How many lines in the data below have the string "Detailed"? Reply with the number alone.
[ENTRIES SUPPLIED — start]
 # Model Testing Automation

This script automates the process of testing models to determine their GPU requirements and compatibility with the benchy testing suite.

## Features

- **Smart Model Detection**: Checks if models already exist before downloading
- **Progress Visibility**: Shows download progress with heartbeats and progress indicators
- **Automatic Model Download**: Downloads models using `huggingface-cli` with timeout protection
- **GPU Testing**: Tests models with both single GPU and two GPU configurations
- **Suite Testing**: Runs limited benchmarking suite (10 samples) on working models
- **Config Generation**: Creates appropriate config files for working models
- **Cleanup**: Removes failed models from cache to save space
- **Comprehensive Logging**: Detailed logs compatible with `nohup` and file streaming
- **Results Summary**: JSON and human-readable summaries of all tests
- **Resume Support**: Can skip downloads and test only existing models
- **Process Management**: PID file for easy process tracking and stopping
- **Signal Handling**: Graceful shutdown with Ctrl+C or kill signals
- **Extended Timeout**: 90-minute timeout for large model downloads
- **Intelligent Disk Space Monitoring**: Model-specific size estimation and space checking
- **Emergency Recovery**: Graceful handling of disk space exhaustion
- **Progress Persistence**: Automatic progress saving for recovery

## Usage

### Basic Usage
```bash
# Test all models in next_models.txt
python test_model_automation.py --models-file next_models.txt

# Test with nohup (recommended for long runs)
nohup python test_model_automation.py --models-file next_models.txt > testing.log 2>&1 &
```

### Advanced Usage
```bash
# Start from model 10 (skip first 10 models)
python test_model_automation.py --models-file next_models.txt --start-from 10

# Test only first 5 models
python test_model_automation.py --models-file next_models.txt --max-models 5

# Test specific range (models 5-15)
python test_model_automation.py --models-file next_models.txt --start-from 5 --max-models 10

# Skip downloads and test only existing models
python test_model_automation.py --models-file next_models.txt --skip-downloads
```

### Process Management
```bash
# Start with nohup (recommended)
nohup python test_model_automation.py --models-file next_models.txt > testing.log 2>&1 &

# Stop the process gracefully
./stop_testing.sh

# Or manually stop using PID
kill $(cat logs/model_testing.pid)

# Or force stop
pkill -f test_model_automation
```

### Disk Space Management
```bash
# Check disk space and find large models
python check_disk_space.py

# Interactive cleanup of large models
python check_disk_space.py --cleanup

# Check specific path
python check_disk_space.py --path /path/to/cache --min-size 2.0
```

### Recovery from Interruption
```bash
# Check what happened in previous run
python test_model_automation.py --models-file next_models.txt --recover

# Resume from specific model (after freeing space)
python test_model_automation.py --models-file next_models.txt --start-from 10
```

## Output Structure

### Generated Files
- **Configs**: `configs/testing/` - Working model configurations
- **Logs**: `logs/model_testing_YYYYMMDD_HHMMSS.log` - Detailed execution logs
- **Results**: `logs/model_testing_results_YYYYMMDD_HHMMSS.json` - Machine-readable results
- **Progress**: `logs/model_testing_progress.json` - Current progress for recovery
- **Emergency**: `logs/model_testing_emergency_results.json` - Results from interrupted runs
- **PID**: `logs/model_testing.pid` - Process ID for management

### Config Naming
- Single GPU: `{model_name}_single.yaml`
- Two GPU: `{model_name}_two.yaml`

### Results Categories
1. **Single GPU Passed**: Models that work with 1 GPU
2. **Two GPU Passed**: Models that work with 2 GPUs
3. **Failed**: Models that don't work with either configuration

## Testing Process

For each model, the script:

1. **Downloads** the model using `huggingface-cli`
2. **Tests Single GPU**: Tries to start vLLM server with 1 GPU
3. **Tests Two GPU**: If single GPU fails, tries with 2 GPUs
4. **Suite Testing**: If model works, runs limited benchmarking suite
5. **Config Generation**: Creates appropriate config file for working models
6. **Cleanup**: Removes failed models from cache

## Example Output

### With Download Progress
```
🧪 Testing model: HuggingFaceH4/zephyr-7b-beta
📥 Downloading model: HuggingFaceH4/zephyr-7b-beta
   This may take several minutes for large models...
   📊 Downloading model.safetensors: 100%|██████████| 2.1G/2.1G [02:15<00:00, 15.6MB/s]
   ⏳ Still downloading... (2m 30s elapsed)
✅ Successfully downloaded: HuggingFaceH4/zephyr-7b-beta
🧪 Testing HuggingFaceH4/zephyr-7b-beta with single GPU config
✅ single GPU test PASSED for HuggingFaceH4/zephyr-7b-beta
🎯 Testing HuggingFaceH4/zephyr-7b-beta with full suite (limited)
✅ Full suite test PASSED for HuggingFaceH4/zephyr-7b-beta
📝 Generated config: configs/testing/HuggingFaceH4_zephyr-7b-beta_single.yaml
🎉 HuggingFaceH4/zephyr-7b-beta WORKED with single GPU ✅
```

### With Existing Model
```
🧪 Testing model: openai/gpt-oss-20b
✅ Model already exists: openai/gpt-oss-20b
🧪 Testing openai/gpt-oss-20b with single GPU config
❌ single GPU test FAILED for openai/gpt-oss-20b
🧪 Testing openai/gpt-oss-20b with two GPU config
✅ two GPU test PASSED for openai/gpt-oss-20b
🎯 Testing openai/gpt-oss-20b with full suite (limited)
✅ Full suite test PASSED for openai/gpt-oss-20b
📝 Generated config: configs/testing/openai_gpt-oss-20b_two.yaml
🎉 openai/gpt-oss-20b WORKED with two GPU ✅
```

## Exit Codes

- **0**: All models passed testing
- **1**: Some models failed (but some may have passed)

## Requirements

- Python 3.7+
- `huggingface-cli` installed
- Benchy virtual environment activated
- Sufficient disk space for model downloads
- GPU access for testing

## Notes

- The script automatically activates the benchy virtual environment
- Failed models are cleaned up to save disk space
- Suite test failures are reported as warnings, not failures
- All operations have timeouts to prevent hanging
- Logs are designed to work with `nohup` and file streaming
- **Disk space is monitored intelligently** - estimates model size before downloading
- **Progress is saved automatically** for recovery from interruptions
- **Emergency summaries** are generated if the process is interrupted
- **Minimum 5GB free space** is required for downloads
[ENTRIES SUPPLIED — finish]
▸ **RESPONSE TO THE TASK**
2